Vorausleistung von Ausbildungsförderung – und die Anrechnung des Kindergeldes

Haben Auszubildende Anspruch auf Vorausleistung von Ausbildungsförderung, ist dieser Betrag im Umfang des ihnen ausgezahlten Kindergeldes zu mindern.

In dem jetzt vom Bundesverwaltungsgericht entschieden Fall beantragte die Klägerin für den Zeitraum von Juni 2008 bis April 2009 Ausbildungsförderung in Form der Vorausleistung, weil ihr Vater keinen Unterhalt leistete und auch keine Auskünfte zu seinem Einkommen erteilte. Die beklagte Universität bewilligte die Vorausleistung. Dabei minderte sie den ermittelten Bedarf um den Betrag, der der Studentin als Kindergeld ausgezahlt wurde.
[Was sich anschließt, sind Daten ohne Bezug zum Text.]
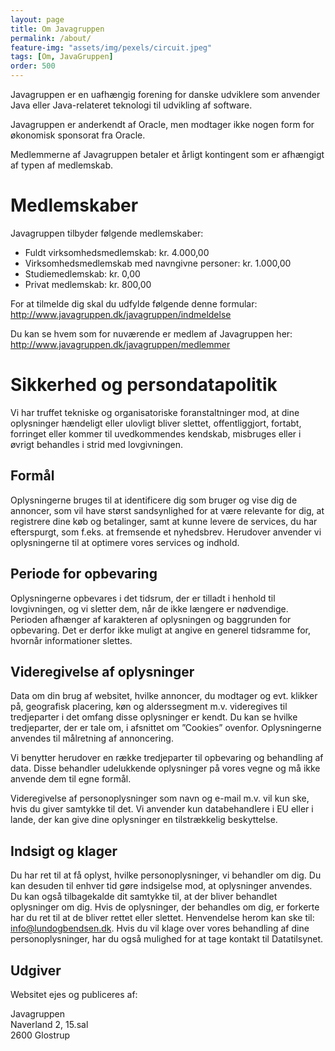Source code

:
 ```yaml
---
layout: page
title: Om Javagruppen
permalink: /about/
feature-img: "assets/img/pexels/circuit.jpeg"
tags: [Om, JavaGruppen]
order: 500
---
```

Javagruppen er en uafhængig forening for danske udviklere som anvender Java eller Java-relateret teknologi til udvikling af software.

Javagruppen er anderkendt af Oracle, men modtager ikke nogen form for økonomisk sponsorat fra Oracle.

Medlemmerne af Javagruppen betaler et årligt kontingent som er afhængigt af typen af medlemskab.

# Medlemskaber
Javagruppen tilbyder følgende medlemskaber:

- Fuldt virksomhedsmedlemskab: kr. 4.000,00
- Virksomhedsmedlemskab med navngivne personer: kr. 1.000,00
- Studiemedlemskab: kr. 0,00
- Privat medlemskab: kr. 800,00

For at tilmelde dig skal du udfylde følgende denne formular: http://www.javagruppen.dk/javagruppen/indmeldelse

Du kan se hvem som for nuværende er medlem af Javagruppen her: http://www.javagruppen.dk/javagruppen/medlemmer

# Sikkerhed og persondatapolitik
Vi har truffet tekniske og organisatoriske foranstaltninger mod, at dine oplysninger hændeligt eller ulovligt bliver slettet, offentliggjort, fortabt, forringet eller kommer til uvedkommendes kendskab, misbruges eller i øvrigt behandles i strid med lovgivningen.

## Formål
Oplysningerne bruges til at identificere dig som bruger og vise dig de annoncer, som vil have størst sandsynlighed for at være relevante for dig, at registrere dine køb og betalinger, samt at kunne levere de services, du har efterspurgt, som f.eks. at fremsende et nyhedsbrev. Herudover anvender vi oplysningerne til at optimere vores services og indhold.

## Periode for opbevaring
Oplysningerne opbevares i det tidsrum, der er tilladt i henhold til lovgivningen, og vi sletter dem, når de ikke længere er nødvendige. Perioden afhænger af karakteren af oplysningen og baggrunden for opbevaring. Det er derfor ikke muligt at angive en generel tidsramme for, hvornår informationer slettes.

## Videregivelse af oplysninger
Data om din brug af websitet, hvilke annoncer, du modtager og evt. klikker på, geografisk placering, køn og alderssegment m.v. videregives til tredjeparter i det omfang disse oplysninger er kendt. Du kan se hvilke tredjeparter, der er tale om, i afsnittet om ”Cookies” ovenfor. Oplysningerne anvendes til målretning af annoncering.

Vi benytter herudover en række tredjeparter til opbevaring og behandling af data. Disse behandler udelukkende oplysninger på vores vegne og må ikke anvende dem til egne formål.

Videregivelse af personoplysninger som navn og e-mail m.v. vil kun ske, hvis du giver samtykke til det. Vi anvender kun databehandlere i EU eller i lande, der kan give dine oplysninger en tilstrækkelig beskyttelse.

## Indsigt og klager
Du har ret til at få oplyst, hvilke personoplysninger, vi behandler om dig. Du kan desuden til enhver tid gøre indsigelse mod, at oplysninger anvendes. Du kan også tilbagekalde dit samtykke til, at der bliver behandlet oplysninger om dig. Hvis de oplysninger, der behandles om dig, er forkerte har du ret til at de bliver rettet eller slettet. Henvendelse herom kan ske til: info@lundogbendsen.dk. Hvis du vil klage over vores behandling af dine personoplysninger, har du også mulighed for at tage kontakt til Datatilsynet.

## Udgiver
Websitet ejes og publiceres af:

Javagruppen  
Naverland 2, 15.sal  
2600 Glostrup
Mit ihrer dagegen gerichteten Klage hatte die Klägerin vor dem Verwaltungsgericht Hannover1 und dem Niedersächsischen Oberverwaltungsgericht2 in Lüneburg zunächst Erfolg. Auf die Revision der beklagten Universität hat das Bundesverwaltungsgericht die Entscheidungen der niedersächsischen Vorinstanzen geändert und die KIage abgewiesen:

Ausbildungsförderung i.F.d. Vorausleistung ist nach § 36 Abs. 1 BAföG nur zu leisten, wenn die Ausbildung „gefährdet“ ist. Soweit Auszubildenden Kindergeld ausgezahlt wird, fehlt es an einer solchen Gefährdung. Deshalb ist die Vorauszahlung um den Kindergeldbetrag zu mindern.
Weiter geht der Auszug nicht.